Final Candle

Fourth and final Sunday of Advent:  hopes and memories crowd hours of every day, all inching toward the promise of midnight on Christmas Eve.  And at the heart of it all, pressed between the parties and the promises, rests the reality of  Christmas: birth and family, new beginnings.  For a moment all the worst of the world is suspended, and there is a sense that ever-elusive peace on earth may actually be possible.  For even the most doubtful, there is that flicker of possibility.  Maybe that is the real gift of Christmas:  the chance not to simply see ourselves as we are, but as we could be, as we were meant to be.

The story details the tangled web of human insitutions that shaped reality when Jesus was born:  the demands of the Roman census, the expectations of Hebrew customs, the very kindness that characterizes humanity.  No one of us is born without those, and yet each of us shares the experience of being birthed.  The simplicity of that dares us to be more to one another, to recognize the sameness of how we became human beings is to begin to realize the need for compassion and empathy for one another.

The questions about Jesus’ divinity cannot obscure the simplicity and meaning of his messages.  Even a skeptic like Thomas Jefferson came to the understanding that Jesus was a great teacher of common sense.  And that offers meaning centuries, millenniums, after his birth.  Secularization has  denigrated relgion and faith,  but the story of Jesus’ life provides something that mattters.  Conveyed through the Gospels and letters of the New Testament,  Jesus’ teachings provide guidelines for negotiating the realities every human being is faced with throughout their lives.  Even now, where Alexa can address every query, the Gospel and the message of Jesus’ life is about how to practice kindness, how to approach challenges, how to survive the landmines of social status, how to love one another.

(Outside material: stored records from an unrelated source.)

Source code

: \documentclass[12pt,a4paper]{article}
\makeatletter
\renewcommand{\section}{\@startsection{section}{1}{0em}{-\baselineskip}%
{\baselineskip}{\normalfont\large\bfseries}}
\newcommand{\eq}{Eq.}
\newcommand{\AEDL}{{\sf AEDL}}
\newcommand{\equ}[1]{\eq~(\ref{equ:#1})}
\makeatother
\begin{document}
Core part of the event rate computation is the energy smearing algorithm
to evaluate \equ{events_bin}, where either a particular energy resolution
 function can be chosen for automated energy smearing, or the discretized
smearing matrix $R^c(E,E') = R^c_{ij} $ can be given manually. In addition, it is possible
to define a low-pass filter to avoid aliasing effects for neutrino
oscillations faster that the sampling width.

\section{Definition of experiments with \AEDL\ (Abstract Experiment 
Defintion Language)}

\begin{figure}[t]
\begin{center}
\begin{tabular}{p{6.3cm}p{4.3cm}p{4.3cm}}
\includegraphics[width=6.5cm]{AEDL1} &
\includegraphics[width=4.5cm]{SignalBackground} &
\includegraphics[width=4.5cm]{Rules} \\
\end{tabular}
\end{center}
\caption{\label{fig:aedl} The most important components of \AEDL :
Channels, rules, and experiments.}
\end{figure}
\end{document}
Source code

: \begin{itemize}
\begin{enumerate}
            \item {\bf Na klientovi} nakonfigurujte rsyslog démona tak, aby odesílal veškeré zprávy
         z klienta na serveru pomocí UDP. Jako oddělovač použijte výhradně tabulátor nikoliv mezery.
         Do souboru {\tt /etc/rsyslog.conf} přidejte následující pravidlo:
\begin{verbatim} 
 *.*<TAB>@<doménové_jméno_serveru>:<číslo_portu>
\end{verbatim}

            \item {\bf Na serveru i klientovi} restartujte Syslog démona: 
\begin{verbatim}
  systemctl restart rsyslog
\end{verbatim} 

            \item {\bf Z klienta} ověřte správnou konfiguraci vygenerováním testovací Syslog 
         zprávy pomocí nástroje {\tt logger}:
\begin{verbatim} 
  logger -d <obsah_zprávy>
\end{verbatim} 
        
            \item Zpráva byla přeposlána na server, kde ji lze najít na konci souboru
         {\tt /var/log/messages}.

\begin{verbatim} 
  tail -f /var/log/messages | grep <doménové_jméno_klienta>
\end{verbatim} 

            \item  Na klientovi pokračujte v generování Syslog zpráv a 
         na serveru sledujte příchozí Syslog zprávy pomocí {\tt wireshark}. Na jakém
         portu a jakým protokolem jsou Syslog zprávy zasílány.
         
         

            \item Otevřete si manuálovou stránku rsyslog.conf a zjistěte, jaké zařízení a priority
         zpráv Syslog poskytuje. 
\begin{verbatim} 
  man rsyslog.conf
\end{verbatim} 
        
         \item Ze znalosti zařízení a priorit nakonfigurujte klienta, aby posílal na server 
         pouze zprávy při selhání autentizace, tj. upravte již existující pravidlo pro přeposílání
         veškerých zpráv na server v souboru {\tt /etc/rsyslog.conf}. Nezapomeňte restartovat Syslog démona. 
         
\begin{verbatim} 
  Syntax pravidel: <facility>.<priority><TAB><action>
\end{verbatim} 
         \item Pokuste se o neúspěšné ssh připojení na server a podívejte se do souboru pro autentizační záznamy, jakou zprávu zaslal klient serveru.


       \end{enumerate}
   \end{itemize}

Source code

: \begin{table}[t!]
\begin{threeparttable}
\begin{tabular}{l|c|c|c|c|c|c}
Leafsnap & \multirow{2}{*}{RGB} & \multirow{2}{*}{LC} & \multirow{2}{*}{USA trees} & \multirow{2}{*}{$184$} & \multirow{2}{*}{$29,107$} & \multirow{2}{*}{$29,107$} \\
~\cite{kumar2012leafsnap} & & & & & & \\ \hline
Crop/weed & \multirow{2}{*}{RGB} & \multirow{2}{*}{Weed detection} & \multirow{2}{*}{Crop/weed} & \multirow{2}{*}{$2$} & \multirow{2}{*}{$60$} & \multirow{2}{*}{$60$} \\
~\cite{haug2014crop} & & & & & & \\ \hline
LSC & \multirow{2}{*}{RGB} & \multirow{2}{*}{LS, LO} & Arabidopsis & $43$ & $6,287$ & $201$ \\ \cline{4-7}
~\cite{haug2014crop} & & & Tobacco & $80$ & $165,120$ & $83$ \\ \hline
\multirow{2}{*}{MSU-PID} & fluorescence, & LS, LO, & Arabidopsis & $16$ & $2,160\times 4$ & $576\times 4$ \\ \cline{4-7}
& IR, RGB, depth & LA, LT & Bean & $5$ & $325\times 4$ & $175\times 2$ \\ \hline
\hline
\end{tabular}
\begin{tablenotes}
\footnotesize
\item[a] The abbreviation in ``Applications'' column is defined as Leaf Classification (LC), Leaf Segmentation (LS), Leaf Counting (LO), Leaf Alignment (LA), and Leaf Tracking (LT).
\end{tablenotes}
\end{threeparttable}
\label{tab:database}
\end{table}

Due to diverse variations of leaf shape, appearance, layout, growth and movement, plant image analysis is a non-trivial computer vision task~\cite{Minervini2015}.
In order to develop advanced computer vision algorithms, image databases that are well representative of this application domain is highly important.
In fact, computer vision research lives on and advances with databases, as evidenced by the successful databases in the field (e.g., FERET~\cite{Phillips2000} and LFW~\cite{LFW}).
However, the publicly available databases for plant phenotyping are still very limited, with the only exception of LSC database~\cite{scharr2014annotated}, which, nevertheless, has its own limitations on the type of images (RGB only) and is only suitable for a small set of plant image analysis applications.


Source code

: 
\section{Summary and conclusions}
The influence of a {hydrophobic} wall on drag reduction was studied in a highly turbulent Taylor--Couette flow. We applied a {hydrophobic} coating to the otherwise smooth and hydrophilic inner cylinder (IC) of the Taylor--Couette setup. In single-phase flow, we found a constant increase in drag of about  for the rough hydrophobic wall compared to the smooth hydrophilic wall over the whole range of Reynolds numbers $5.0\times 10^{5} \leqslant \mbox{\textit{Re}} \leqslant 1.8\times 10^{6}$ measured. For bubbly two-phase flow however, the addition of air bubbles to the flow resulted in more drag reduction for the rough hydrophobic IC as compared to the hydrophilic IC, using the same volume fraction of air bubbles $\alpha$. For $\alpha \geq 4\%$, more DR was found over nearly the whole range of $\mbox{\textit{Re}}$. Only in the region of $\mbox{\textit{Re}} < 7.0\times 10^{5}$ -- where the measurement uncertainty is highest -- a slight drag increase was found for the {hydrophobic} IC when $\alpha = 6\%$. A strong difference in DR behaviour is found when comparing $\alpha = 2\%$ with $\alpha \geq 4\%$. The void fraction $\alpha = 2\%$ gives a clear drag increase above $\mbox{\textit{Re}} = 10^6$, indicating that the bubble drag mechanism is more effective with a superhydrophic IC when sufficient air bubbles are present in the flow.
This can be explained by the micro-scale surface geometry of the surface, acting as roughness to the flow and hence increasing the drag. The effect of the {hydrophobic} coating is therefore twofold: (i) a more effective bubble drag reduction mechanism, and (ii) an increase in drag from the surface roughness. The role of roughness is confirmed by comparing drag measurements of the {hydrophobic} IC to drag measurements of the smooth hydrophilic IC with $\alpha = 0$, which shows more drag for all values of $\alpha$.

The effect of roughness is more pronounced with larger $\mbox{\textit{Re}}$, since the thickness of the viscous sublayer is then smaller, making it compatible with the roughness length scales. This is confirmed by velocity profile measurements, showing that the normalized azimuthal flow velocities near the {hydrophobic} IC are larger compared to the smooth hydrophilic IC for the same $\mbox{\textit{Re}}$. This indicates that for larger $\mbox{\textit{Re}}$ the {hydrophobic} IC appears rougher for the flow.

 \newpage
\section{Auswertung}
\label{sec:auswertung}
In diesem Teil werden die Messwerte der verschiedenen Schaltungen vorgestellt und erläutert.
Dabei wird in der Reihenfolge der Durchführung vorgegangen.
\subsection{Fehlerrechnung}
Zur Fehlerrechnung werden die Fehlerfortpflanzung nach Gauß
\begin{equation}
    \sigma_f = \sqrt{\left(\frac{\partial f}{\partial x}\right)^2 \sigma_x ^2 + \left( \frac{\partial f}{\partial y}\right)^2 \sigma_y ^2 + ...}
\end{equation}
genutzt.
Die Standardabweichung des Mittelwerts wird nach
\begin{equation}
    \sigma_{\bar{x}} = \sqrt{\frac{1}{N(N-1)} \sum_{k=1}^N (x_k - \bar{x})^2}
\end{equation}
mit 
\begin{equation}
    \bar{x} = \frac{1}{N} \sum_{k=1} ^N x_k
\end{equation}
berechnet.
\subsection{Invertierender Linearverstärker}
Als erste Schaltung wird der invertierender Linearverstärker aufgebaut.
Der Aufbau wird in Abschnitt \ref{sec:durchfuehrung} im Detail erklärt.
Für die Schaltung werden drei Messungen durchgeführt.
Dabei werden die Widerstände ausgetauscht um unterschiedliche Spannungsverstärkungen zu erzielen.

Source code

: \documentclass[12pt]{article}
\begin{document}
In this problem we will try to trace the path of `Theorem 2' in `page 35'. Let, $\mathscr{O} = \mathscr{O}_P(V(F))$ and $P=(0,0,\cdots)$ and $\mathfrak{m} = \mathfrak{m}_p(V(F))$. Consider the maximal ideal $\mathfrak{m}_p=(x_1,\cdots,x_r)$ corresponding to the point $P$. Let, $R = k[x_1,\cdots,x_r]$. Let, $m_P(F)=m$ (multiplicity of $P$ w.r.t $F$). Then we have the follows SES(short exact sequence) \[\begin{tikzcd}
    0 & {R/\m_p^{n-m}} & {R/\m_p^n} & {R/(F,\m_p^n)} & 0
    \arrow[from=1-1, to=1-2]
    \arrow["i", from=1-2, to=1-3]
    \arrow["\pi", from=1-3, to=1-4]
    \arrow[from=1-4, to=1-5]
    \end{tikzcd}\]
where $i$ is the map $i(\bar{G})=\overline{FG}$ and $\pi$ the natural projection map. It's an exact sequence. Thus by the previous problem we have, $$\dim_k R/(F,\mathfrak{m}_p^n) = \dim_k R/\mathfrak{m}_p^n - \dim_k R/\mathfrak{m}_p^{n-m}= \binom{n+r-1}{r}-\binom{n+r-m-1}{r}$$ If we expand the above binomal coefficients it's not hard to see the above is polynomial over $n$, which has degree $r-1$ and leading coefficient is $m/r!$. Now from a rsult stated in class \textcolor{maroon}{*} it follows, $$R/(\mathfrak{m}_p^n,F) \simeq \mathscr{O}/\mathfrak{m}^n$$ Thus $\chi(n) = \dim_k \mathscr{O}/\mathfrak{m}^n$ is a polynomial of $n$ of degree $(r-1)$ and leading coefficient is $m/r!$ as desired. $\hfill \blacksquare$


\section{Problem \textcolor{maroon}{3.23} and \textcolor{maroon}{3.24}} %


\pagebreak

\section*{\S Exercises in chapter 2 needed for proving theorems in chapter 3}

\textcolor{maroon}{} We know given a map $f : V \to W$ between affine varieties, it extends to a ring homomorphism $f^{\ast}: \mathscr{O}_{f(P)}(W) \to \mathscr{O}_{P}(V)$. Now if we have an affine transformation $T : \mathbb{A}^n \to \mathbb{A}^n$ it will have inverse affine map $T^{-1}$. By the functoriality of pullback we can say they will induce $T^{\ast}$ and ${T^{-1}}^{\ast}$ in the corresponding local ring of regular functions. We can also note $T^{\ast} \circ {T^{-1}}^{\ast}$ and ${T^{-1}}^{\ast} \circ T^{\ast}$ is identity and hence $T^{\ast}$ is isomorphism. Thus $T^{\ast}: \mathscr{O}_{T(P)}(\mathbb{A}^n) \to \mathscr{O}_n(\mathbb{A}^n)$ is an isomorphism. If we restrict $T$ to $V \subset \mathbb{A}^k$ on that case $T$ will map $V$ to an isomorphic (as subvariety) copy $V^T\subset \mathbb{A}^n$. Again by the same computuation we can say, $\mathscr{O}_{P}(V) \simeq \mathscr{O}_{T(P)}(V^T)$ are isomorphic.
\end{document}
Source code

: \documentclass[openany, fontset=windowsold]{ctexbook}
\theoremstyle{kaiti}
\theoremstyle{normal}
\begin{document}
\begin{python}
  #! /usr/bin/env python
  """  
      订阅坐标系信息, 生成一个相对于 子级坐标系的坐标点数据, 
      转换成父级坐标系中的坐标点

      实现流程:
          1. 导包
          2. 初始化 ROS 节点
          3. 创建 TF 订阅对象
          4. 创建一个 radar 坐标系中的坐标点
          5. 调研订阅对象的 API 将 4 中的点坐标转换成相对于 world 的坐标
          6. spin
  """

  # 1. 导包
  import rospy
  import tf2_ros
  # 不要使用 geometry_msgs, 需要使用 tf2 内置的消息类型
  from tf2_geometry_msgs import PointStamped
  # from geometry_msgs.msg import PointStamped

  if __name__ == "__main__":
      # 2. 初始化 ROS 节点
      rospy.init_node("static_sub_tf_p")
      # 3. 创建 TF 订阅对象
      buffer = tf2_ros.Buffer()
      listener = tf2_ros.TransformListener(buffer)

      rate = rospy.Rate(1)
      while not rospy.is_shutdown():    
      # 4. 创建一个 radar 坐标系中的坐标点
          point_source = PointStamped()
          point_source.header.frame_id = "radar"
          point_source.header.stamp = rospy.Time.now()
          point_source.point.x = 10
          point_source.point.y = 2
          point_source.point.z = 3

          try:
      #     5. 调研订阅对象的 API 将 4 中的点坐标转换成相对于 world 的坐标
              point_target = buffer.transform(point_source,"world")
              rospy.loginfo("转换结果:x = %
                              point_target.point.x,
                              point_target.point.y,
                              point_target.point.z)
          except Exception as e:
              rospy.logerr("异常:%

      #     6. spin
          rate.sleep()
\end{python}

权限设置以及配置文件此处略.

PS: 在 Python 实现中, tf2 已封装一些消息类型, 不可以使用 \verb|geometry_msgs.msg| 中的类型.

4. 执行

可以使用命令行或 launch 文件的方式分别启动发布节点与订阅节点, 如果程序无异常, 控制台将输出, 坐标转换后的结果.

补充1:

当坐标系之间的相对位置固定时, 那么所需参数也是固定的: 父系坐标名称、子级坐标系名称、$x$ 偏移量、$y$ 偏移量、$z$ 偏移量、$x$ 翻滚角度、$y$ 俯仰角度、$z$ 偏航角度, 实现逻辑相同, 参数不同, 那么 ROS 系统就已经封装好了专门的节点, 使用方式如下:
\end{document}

As the fourth and final Advent candle is lit,  it is clear that the birth of Jesus and the holiday celebration of His birth are distinctly different.  There is a profound simplicity in the Gospel re-telling of the story.  It sparkles with wonder about a dark night and a brilliant star, angels and their voices.  It resonates with life, richly addressing the strongest and weakest among us, mirroring human structures and softly opening to the divine. It is a story that entices and enthralls because it is a story that belongs to all of us on some level.  Jesus took the same route we each know so well.  The gift of His presence is the truth of Christmas.  Somewhere, beyond the ribbon and wrapping, the myths and the music, there is the profound message of Jesus’ life:  that God so loved the world that he gave his only Son to that world, and His Son preached “Love one another as I have loved you.”  We have only to listen to find ways to bring that message to life again and make “Peace on Earth” a possibility.